**REQUIREMENT**:
Print all of the data exactly, but drop the pictures.

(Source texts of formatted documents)
════
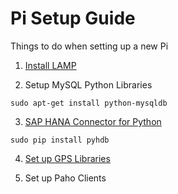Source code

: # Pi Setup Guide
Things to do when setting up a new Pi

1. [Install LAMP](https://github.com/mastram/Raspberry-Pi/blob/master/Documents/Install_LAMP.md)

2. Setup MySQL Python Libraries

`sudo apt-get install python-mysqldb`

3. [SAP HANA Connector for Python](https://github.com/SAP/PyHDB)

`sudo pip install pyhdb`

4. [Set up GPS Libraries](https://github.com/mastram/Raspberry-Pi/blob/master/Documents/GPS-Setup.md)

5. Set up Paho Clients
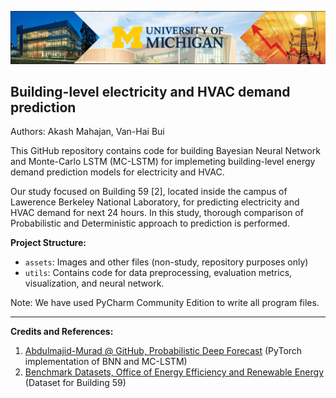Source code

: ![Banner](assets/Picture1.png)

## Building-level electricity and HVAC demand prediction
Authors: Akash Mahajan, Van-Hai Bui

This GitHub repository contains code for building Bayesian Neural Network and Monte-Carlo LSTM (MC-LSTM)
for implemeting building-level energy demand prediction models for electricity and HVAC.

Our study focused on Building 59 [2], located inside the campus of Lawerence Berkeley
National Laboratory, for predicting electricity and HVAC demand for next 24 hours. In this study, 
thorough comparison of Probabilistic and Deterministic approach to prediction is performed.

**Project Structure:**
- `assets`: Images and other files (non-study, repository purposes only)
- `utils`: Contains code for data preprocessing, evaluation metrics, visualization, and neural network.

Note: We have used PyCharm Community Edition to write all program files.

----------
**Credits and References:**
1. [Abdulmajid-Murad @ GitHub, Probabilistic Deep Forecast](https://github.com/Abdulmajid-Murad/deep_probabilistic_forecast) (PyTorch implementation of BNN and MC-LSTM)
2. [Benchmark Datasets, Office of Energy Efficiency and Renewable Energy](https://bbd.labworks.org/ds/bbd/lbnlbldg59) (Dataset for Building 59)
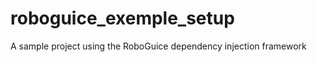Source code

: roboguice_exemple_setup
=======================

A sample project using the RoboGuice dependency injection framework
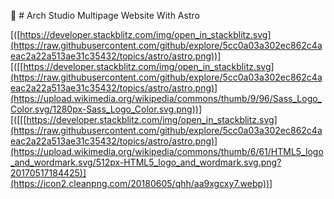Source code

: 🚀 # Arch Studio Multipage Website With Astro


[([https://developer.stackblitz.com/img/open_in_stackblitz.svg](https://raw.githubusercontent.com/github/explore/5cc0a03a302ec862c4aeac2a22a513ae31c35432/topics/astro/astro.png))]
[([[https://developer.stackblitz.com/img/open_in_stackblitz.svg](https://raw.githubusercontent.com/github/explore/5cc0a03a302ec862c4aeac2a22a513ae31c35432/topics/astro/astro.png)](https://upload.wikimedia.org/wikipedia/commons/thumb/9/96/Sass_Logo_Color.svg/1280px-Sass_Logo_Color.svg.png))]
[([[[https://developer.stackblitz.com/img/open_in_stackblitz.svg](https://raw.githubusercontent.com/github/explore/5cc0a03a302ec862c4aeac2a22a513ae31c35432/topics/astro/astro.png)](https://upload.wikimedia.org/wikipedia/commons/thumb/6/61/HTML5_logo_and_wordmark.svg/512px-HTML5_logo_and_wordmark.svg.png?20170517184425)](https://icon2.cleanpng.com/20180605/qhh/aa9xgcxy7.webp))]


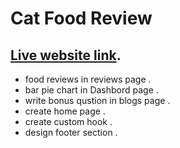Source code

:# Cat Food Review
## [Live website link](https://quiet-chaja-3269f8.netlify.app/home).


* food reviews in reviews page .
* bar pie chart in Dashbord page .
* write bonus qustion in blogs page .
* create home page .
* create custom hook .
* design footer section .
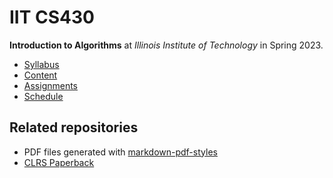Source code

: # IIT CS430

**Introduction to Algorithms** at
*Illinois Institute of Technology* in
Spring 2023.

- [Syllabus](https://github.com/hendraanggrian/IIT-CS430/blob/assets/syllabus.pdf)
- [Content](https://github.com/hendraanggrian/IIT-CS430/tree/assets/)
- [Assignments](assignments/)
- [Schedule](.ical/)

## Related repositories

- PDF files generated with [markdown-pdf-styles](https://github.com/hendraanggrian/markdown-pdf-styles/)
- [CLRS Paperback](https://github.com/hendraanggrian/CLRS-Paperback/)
════
**OUTPUT OF THE TASK**:
Source code

: # Pi Setup Guide
Things to do when setting up a new Pi

1. [Install LAMP](https://github.com/mastram/Raspberry-Pi/blob/master/Documents/Install_LAMP.md)

2. Setup MySQL Python Libraries

`sudo apt-get install python-mysqldb`

3. [SAP HANA Connector for Python](https://github.com/SAP/PyHDB)

`sudo pip install pyhdb`

4. [Set up GPS Libraries](https://github.com/mastram/Raspberry-Pi/blob/master/Documents/GPS-Setup.md)

5. Set up Paho Clients
Source code

: ![Banner](assets/Picture1.png)

## Building-level electricity and HVAC demand prediction
Authors: Akash Mahajan, Van-Hai Bui

This GitHub repository contains code for building Bayesian Neural Network and Monte-Carlo LSTM (MC-LSTM)
for implemeting building-level energy demand prediction models for electricity and HVAC.

Our study focused on Building 59 [2], located inside the campus of Lawerence Berkeley
National Laboratory, for predicting electricity and HVAC demand for next 24 hours. In this study, 
thorough comparison of Probabilistic and Deterministic approach to prediction is performed.

**Project Structure:**
- `assets`: Images and other files (non-study, repository purposes only)
- `utils`: Contains code for data preprocessing, evaluation metrics, visualization, and neural network.

Note: We have used PyCharm Community Edition to write all program files.

----------
**Credits and References:**
1. [Abdulmajid-Murad @ GitHub, Probabilistic Deep Forecast](https://github.com/Abdulmajid-Murad/deep_probabilistic_forecast) (PyTorch implementation of BNN and MC-LSTM)
2. [Benchmark Datasets, Office of Energy Efficiency and Renewable Energy](https://bbd.labworks.org/ds/bbd/lbnlbldg59) (Dataset for Building 59)
Source code

: roboguice_exemple_setup
=======================

A sample project using the RoboGuice dependency injection framework
Source code

: 🚀 # Arch Studio Multipage Website With Astro


[([https://developer.stackblitz.com/img/open_in_stackblitz.svg](https://raw.githubusercontent.com/github/explore/5cc0a03a302ec862c4aeac2a22a513ae31c35432/topics/astro/astro.png))]
[([[https://developer.stackblitz.com/img/open_in_stackblitz.svg](https://raw.githubusercontent.com/github/explore/5cc0a03a302ec862c4aeac2a22a513ae31c35432/topics/astro/astro.png)](https://upload.wikimedia.org/wikipedia/commons/thumb/9/96/Sass_Logo_Color.svg/1280px-Sass_Logo_Color.svg.png))]
[([[[https://developer.stackblitz.com/img/open_in_stackblitz.svg](https://raw.githubusercontent.com/github/explore/5cc0a03a302ec862c4aeac2a22a513ae31c35432/topics/astro/astro.png)](https://upload.wikimedia.org/wikipedia/commons/thumb/6/61/HTML5_logo_and_wordmark.svg/512px-HTML5_logo_and_wordmark.svg.png?20170517184425)](https://icon2.cleanpng.com/20180605/qhh/aa9xgcxy7.webp))]


Source code

:# Cat Food Review
## [Live website link](https://quiet-chaja-3269f8.netlify.app/home).


* food reviews in reviews page .
* bar pie chart in Dashbord page .
* write bonus qustion in blogs page .
* create home page .
* create custom hook .
* design footer section .
Source code

: # IIT CS430

**Introduction to Algorithms** at
*Illinois Institute of Technology* in
Spring 2023.

- [Syllabus](https://github.com/hendraanggrian/IIT-CS430/blob/assets/syllabus.pdf)
- [Content](https://github.com/hendraanggrian/IIT-CS430/tree/assets/)
- [Assignments](assignments/)
- [Schedule](.ical/)

## Related repositories

- PDF files generated with [markdown-pdf-styles](https://github.com/hendraanggrian/markdown-pdf-styles/)
- [CLRS Paperback](https://github.com/hendraanggrian/CLRS-Paperback/)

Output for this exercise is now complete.